Why Do Latter-day Saints Build Temples?

In April 1836, heavenly messengers, including Elijah, appeared to Joseph Smith and Oliver Cowdery in the Kirtland Temple. Elijah bestowed priesthood keys associated with temple ordinances, fulfilling an earlier promise given by the angel Moroni that Elijah would be sent. Joseph Smith later described these keys as enabling the turning of hearts between fathers and children.
In April 1836, at the completion of the temple in Kirtland, Ohio, several heavenly messengers appeared to Joseph Smith and Oliver Cowdery. Note—not to Joseph Smith alone, but to Joseph and Oliver. Two witnessed these visitations. Among them was Elijah the prophet, who ascended into heaven without tasting death.

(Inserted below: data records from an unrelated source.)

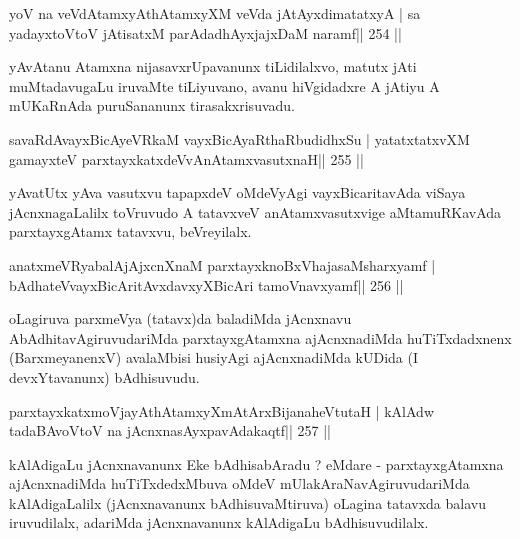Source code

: 
\begin{shl}
yoV na veVdA\s\s tamxyAthAtamxyXM veVda jAtAyxdimatatxyA |
sa yadayxtoV\s toV jAtisatxM parAdadhAyxjajxDaM naramf\hfill || 254 ||
\end{shl}

\begin{artha}
yAvAtanu Atamxna nijasavxrUpavanunx tiLidilalxvo, matutx jAti muMtada\-vugaLu iruvaMte tiLiyuvano, avanu hiVgidadxre A jAtiyu A mUKaRnAda puruSananunx tirasakxrisuvadu.
\end{artha}


\begin{shl}
savaRdA\s vayxBicAyeVRkaM vayxBicAyaRthaRbudidhxSu |
yatatxtatxvXM gamayxteV parxtayxkatxdeVvAnAtamxvasutxnaH\hfill || 255 ||
\end{shl}

\begin{artha}
yAvatUtx yAva vasutxvu tapapxdeV oMdeVyAgi vayxBicaritavAda viSaya jAcnxnagaLalilx toVruvudo A tatavxveV anAtamxvasutxvige aMtamuRKavAda parxtayxgAtamx tatavxvu, beVreyilalx.
\end{artha}


\begin{shl}
anatxmeVRyabalAjAjxcnXnaM parxtayxknoBxVhajasaMsharxyamf |
bAdhateV\s vayxBicAritAvxdavxyXBicAri tamoVnavxyamf\hfill || 256 ||
\end{shl}

\begin{artha}
oLagiruva parxmeVya (tatavx)da baladiMda jAcnxnavu AbAdhitavAgiruvudariMda parxtayxgAtamxna ajAcnxnadiMda huTiTxdadxnenx (BarxmeyanenxV) avalaMbisi husiyAgi ajAcnxnadiMda kUDida (I devxYtavanunx) bAdhisuvudu.
\end{artha}

\begin{shl}
parxtayxkatxmoVjayAthAtamxyXmAtArxBijanaheVtutaH |
kAlAdw tadaBAvoV\s toV na jAcnxnasAyxpavAdakaqtf\hfill || 257 ||
\end{shl}

\begin{artha}
kAlAdigaLu jAcnxnavanunx Eke bAdhisabAradu ? eMdare - parxtayxgAtamxna ajAcnxnadiMda huTiTxdedxMbuva oMdeV mUlakAraNavAgiruvudariMda kAlAdigaLalilx (jAcnxnavanunx bAdhisuvaMtiruva) oLagina tatavxda balavu iruvudilalx, adariMda jAcnxnavanunx kAlAdigaLu bAdhisuvudilalx.
\end{artha}

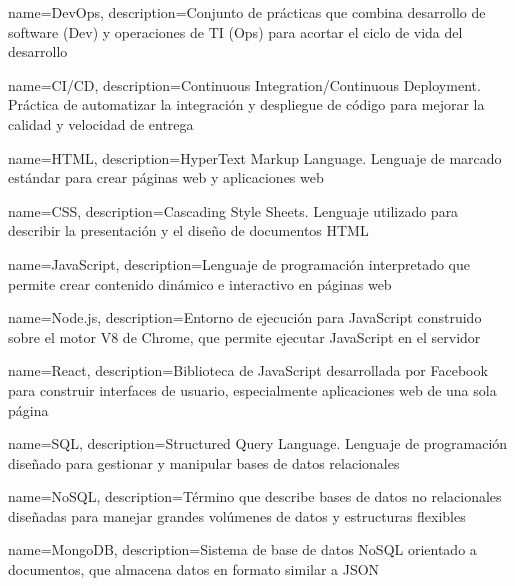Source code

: {
    name={DevOps},
    description={Conjunto de prácticas que combina desarrollo de software (Dev) y operaciones de TI (Ops) para acortar el ciclo de vida del desarrollo}
}

{
    name={CI/CD},
    description={Continuous Integration/Continuous Deployment. Práctica de automatizar la integración y despliegue de código para mejorar la calidad y velocidad de entrega}
}


{
    name={HTML},
    description={HyperText Markup Language. Lenguaje de marcado estándar para crear páginas web y aplicaciones web}
}

{
    name={CSS},
    description={Cascading Style Sheets. Lenguaje utilizado para describir la presentación y el diseño de documentos HTML}
}

{
    name={JavaScript},
    description={Lenguaje de programación interpretado que permite crear contenido dinámico e interactivo en páginas web}
}

{
    name={Node.js},
    description={Entorno de ejecución para JavaScript construido sobre el motor V8 de Chrome, que permite ejecutar JavaScript en el servidor}
}

{
    name={React},
    description={Biblioteca de JavaScript desarrollada por Facebook para construir interfaces de usuario, especialmente aplicaciones web de una sola página}
}


{
    name={SQL},
    description={Structured Query Language. Lenguaje de programación diseñado para gestionar y manipular bases de datos relacionales}
}

{
    name={NoSQL},
    description={Término que describe bases de datos no relacionales diseñadas para manejar grandes volúmenes de datos y estructuras flexibles}
}

{
    name={MongoDB},
    description={Sistema de base de datos NoSQL orientado a documentos, que almacena datos en formato similar a JSON}
}

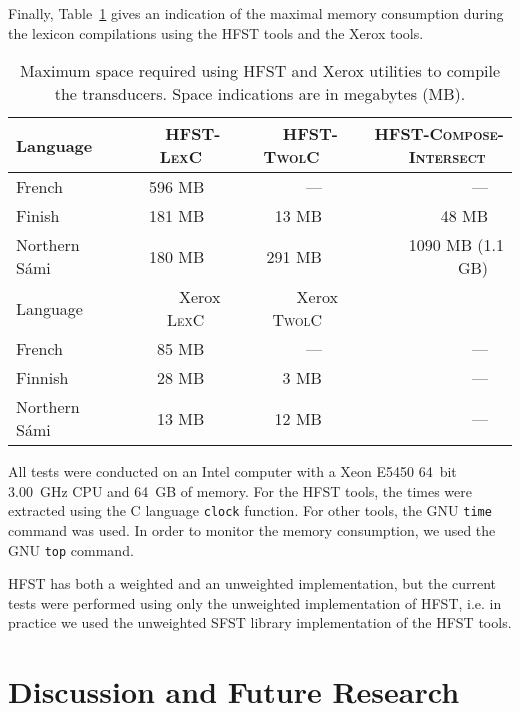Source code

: \documentclass[a4paper]{article}
\begin{document}
Finally, Table~\ref{fig:memory-consumption} gives an indication of the
maximal memory consumption during the lexicon compilations using the
\textsc{HFST} tools and the Xerox tools.

\begin{table}[!h]
  \begin{center}
    \begin{tabular}{lrrr}
      \hline
      Language & ~~\textsc{HFST-LexC}~~ & ~~\textsc{HFST-TwolC}~~ & ~~\textsc{HFST-Compose-Intersect}~~ \\
      \hline
      French & 596 MB~~ & ---~~ & ---~~ \\
      Finish & 181 MB~~ & 13 MB~~ & 48 MB~~ \\
      Northern S\'ami~~ & ~~180 MB~~ & ~~291 MB~~ & ~~1090 MB (1.1 GB)~~ \\
      \hline
      Language & ~~Xerox \textsc{LexC}~~ & ~~Xerox \textsc{TwolC}~~ & \\
      \hline
      French & ~~85 MB~~ & ~~---~~ & ~~---~~ \\
      Finnish & ~~28 MB~~ & ~~3 MB~~ & ~~---~~ \\
      Northern S\'ami~~ & ~~13 MB~~ & ~~12 MB~~ & ~~---~~ \\
      \hline
    \end{tabular}
    \vskip0.5cm
    \caption{Maximum space required using \textsc{HFST} and Xerox
    utilities to compile the transducers. Space indications are in
    megabytes (MB).}\label{fig:memory-consumption}
  \end{center}
\end{table}

All tests were conducted on an Intel computer with a Xeon E5450 64~bit
3.00~GHz CPU and 64~GB of memory. For the \textsc{HFST} tools, the
times were extracted using the C language \verb|clock| function. For
other tools, the GNU \verb|time| command was used. In order to monitor
the memory consumption, we used the GNU \verb|top| command.

\textsc{HFST} has both a weighted and an unweighted implementation,
but the current tests were performed using only the unweighted
implementation of \textsc{HFST}, i.e. in practice we used the
unweighted \textsc{SFST} library implementation of the \textsc{HFST}
tools.

\section{Discussion and Future Research}
\end{document}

Thirteen years earlier, Joseph Smith had been promised by a heavenly messenger by the name of Moroni that Elijah would be sent to him. The Prophet Joseph Smith described the keys Elijah bestowed upon them in these words:
“The spirit, power, and calling of Elijah is, that ye have power to hold the keys of the revelation, ordinances, oracles, powers, and endowments of the fullness of the Melchizedek Priesthood and of the kingdom of God on the earth; and to receive, obtain, and perform all the ordinances belonging to the kingdom of God, even unto the turning of the hearts of the fathers unto the children, and the hearts of the children unto their fathers, even those who are in heaven.” (Documentary History of the Church, vol. 6, p. 251. Italics added.)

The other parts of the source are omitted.